(Stored dataset items)
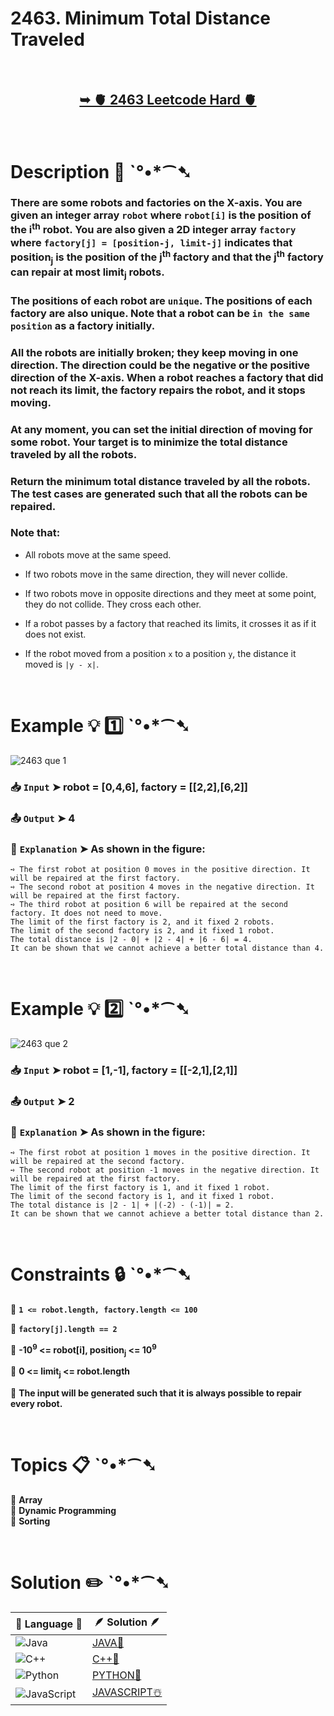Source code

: # 2463. Minimum Total Distance Traveled

</br>

<h2 align="center"> 

<a href="https://leetcode.com/problems/minimum-total-distance-traveled/?envType=daily-question&envId=2024-10-21"><strong>➥ 🫀 2463 Leetcode Hard 🫀 </strong></a>
</h2>

</br>

# Description 📜 ˋ°•*⁀➷

### There are some robots and factories on the X-axis. You are given an integer array `robot` where `robot[i]` is the position of the i<sup>th</sup> robot. You are also given a 2D integer array `factory` where `factory[j] = [position-j, limit-j]` indicates that position<sub>j</sub> is the position of the j<sup>th</sup> factory and that the j<sup>th</sup> factory can repair at most limit<sub>j</sub> robots.

### The positions of each robot are `unique`. The positions of each factory are also unique. Note that a robot can be `in the same position` as a factory initially.

### All the robots are initially broken; they keep moving in one direction. The direction could be the negative or the positive direction of the X-axis. When a robot reaches a factory that did not reach its limit, the factory repairs the robot, and it stops moving.

### At any moment, you can set the initial direction of moving for some robot. Your target is to minimize the total distance traveled by all the robots.

### Return the minimum total distance traveled by all the robots. The test cases are generated such that all the robots can be repaired.

### Note that:

- All robots move at the same speed.

- If two robots move in the same direction, they will never collide.

- If two robots move in opposite directions and they meet at some point, they do not collide. They cross each other.

- If a robot passes by a factory that reached its limits, it crosses it as if it does not exist.

- If the robot moved from a position `x` to a position `y`, the distance it moved is `|y - x|`.

</br>

# Example 💡 1️⃣ ˋ°•*⁀➷

![2463 que 1](https://github.com/user-attachments/assets/d3287d6f-bab4-45f0-8b2d-8f33841ac1cb)

  ### 📥 `Input`  ➤ robot = [0,4,6], factory = [[2,2],[6,2]]

  ### 📤 `Output`  ➤ 4

  ### 🔦 `Explanation`  ➤ As shown in the figure:

    ➺ The first robot at position 0 moves in the positive direction. It will be repaired at the first factory.
    ➺ The second robot at position 4 moves in the negative direction. It will be repaired at the first factory.
    ➺ The third robot at position 6 will be repaired at the second factory. It does not need to move.
    The limit of the first factory is 2, and it fixed 2 robots.
    The limit of the second factory is 2, and it fixed 1 robot.
    The total distance is |2 - 0| + |2 - 4| + |6 - 6| = 4. 
    It can be shown that we cannot achieve a better total distance than 4.

</br>

# Example 💡 2️⃣ ˋ°•*⁀➷

![2463 que 2](https://github.com/user-attachments/assets/8da9a27c-43cd-41e0-bfa0-dd0fea0474b6)

  ### 📥 `Input` ➤ robot = [1,-1], factory = [[-2,1],[2,1]]

  ### 📤 `Output`  ➤ 2

  ### 🔦 `Explanation` ➤ As shown in the figure:

    ➺ The first robot at position 1 moves in the positive direction. It will be repaired at the second factory.
    ➺ The second robot at position -1 moves in the negative direction. It will be repaired at the first factory.
    The limit of the first factory is 1, and it fixed 1 robot.
    The limit of the second factory is 1, and it fixed 1 robot.
    The total distance is |2 - 1| + |(-2) - (-1)| = 2. 
    It can be shown that we cannot achieve a better total distance than 2.

</br>

# Constraints 🔒 ˋ°•*⁀➷

🔹 **`1 <= robot.length, factory.length <= 100`** </br>

🔹 **`factory[j].length == 2`** </br>

🔹 **-10<sup>9</sup> <= robot[i], position<sub>j</sub> <= 10<sup>9</sup>** </br>

🔹 **0 <= limit<sub>j</sub> <= robot.length** </br>

🔹 **The input will be generated such that it is always possible to repair every robot.** </br>

</br>

# Topics 📋 ˋ°•*⁀➷

🔸 **Array**  </br>
🔸 **Dynamic Programming**  </br>
🔸 **Sorting**  </br>

</br>

# Solution ✏️ ˋ°•*⁀➷

| 📒 Language 📒  | 🪶 Solution 🪶 |
| ------------- | ------------- |
|  ![Java](https://img.shields.io/badge/java-%23ED8B00.svg?style=for-the-badge&logo=openjdk&logoColor=white)  | [JAVA🍁](https://github.com/Prakhar-002/LEETCODE/blob/main/%F0%9F%93%9C%20Daily%20Challange%20%F0%9F%92%A1/10%20October%20%F0%9F%AA%94%202024/31%20-%2010%20-%202024%20---%202463.%20Minimum%20Total%20Distance%20Traveled%20%E2%98%83%EF%B8%8F%20%F0%9F%8D%81%20%F0%9F%8D%B0%20%F0%9F%8E%B2/%F0%9F%8D%81JAVA%20-%202463.%20Minimum%20Total%20Distance%20Traveled.java) |
|  ![C++](https://img.shields.io/badge/c++-%2300599C.svg?style=for-the-badge&logo=c%2B%2B&logoColor=white)  | [C++🎲](https://github.com/Prakhar-002/LEETCODE/blob/main/%F0%9F%93%9C%20Daily%20Challange%20%F0%9F%92%A1/10%20October%20%F0%9F%AA%94%202024/31%20-%2010%20-%202024%20---%202463.%20Minimum%20Total%20Distance%20Traveled%20%E2%98%83%EF%B8%8F%20%F0%9F%8D%81%20%F0%9F%8D%B0%20%F0%9F%8E%B2/%F0%9F%8E%B2CPP%20-%202463.%20Minimum%20Total%20Distance%20Traveled.cpp)  |
|  ![Python](https://img.shields.io/badge/python-3670A0?style=for-the-badge&logo=python&logoColor=ffdd54)    | [PYTHON🍰](https://github.com/Prakhar-002/LEETCODE/blob/main/%F0%9F%93%9C%20Daily%20Challange%20%F0%9F%92%A1/10%20October%20%F0%9F%AA%94%202024/31%20-%2010%20-%202024%20---%202463.%20Minimum%20Total%20Distance%20Traveled%20%E2%98%83%EF%B8%8F%20%F0%9F%8D%81%20%F0%9F%8D%B0%20%F0%9F%8E%B2/%F0%9F%8D%B0PYTHON%20-%202463.%20Minimum%20Total%20Distance%20Traveled.py) |
| ![JavaScript](https://img.shields.io/badge/javascript-%23323330.svg?style=for-the-badge&logo=javascript&logoColor=%23F7DF1E)   | [JAVASCRIPT☃️](https://github.com/Prakhar-002/LEETCODE/blob/main/%F0%9F%93%9C%20Daily%20Challange%20%F0%9F%92%A1/10%20October%20%F0%9F%AA%94%202024/31%20-%2010%20-%202024%20---%202463.%20Minimum%20Total%20Distance%20Traveled%20%E2%98%83%EF%B8%8F%20%F0%9F%8D%81%20%F0%9F%8D%B0%20%F0%9F%8E%B2/%E2%98%83%EF%B8%8FJAVASCRIPT%20-%202463.%20Minimum%20Total%20Distance%20Traveled.js) |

* _Your assignment_
Using the entries above, repeat only the lines from the one containing "The total distance is |2 - 1|" through the one containing "<= robot.length** </br>", end lines included.

* _Exercise response_
    The total distance is |2 - 1| + |(-2) - (-1)| = 2. 
    It can be shown that we cannot achieve a better total distance than 2.

</br>

# Constraints 🔒 ˋ°•*⁀➷

🔹 **`1 <= robot.length, factory.length <= 100`** </br>

🔹 **`factory[j].length == 2`** </br>

🔹 **-10<sup>9</sup> <= robot[i], position<sub>j</sub> <= 10<sup>9</sup>** </br>

🔹 **0 <= limit<sub>j</sub> <= robot.length** </br>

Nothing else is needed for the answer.